*Source material*:
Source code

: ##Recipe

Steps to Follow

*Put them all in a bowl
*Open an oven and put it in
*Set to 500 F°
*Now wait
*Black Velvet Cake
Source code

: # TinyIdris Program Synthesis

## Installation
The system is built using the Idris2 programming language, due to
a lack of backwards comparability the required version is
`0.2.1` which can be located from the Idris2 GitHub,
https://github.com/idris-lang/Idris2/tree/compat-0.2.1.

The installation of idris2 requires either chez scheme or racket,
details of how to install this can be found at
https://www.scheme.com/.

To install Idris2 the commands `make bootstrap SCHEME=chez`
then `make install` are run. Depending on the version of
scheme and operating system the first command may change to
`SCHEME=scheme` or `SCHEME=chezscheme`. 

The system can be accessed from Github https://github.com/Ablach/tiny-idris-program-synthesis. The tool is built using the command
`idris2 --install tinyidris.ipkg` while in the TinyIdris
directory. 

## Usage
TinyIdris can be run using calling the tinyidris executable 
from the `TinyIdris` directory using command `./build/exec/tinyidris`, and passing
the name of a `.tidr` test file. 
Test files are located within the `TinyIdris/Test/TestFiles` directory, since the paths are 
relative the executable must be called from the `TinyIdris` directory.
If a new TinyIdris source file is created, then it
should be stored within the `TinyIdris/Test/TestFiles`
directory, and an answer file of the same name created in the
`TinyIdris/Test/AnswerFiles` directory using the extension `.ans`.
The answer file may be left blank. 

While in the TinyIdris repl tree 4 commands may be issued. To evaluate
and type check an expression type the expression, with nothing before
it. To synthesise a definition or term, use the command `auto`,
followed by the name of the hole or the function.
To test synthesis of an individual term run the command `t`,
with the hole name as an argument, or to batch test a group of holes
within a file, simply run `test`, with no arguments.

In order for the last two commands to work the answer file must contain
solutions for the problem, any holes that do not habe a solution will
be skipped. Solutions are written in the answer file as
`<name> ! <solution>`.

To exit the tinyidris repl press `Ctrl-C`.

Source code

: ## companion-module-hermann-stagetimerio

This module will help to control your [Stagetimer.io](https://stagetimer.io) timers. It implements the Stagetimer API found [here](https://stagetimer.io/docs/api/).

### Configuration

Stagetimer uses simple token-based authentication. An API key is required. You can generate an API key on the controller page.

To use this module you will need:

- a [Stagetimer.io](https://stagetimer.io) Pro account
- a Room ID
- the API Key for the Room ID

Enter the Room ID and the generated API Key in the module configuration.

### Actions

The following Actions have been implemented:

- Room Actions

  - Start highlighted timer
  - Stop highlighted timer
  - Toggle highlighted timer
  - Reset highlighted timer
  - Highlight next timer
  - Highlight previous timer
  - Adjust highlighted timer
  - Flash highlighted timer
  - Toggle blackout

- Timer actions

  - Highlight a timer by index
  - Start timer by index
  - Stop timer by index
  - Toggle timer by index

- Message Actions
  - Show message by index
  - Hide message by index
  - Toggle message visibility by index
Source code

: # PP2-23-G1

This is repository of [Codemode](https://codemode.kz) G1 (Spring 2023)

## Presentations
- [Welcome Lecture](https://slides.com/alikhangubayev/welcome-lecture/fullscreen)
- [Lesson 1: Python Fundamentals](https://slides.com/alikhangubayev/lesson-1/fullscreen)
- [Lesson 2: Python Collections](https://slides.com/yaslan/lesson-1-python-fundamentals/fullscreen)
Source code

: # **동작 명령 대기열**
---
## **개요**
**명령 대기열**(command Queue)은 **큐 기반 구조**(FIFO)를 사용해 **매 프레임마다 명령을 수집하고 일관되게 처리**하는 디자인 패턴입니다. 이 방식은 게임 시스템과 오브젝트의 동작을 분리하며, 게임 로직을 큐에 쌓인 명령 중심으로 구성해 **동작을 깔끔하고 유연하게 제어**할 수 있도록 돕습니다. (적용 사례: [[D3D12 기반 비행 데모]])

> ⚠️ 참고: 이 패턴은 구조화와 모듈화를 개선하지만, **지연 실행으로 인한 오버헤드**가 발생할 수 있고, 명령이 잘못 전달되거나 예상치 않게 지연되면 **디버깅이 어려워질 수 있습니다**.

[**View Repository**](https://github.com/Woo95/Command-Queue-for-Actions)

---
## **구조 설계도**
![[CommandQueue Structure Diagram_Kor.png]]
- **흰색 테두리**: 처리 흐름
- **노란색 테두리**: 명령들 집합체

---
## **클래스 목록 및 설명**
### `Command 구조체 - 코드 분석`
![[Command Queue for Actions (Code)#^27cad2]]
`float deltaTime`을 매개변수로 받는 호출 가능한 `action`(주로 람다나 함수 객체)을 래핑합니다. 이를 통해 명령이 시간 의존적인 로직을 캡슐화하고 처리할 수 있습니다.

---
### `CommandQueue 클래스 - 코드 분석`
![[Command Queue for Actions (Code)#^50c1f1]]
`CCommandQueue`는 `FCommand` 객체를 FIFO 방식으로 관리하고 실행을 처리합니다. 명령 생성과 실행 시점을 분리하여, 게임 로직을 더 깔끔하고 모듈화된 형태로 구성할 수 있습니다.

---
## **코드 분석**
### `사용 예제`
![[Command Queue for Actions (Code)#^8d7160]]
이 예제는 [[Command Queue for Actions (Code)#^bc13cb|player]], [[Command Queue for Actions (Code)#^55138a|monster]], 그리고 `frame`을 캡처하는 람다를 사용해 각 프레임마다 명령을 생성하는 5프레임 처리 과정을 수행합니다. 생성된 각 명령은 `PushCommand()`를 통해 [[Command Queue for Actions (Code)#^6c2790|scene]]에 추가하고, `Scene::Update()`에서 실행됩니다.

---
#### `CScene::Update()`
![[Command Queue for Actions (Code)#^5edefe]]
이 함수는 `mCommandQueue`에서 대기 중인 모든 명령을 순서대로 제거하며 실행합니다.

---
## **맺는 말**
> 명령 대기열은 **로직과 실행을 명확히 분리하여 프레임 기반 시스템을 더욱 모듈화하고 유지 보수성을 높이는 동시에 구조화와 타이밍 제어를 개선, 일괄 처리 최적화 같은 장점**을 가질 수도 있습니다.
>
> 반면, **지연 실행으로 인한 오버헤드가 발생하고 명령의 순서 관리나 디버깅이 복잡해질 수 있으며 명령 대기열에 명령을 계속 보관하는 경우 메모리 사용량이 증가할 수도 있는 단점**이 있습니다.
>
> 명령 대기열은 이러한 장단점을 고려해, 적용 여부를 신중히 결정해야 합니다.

*Your instructions*: Count every line that holds the word "required" in the entries, and state the result alone.

*Output of the task*: 2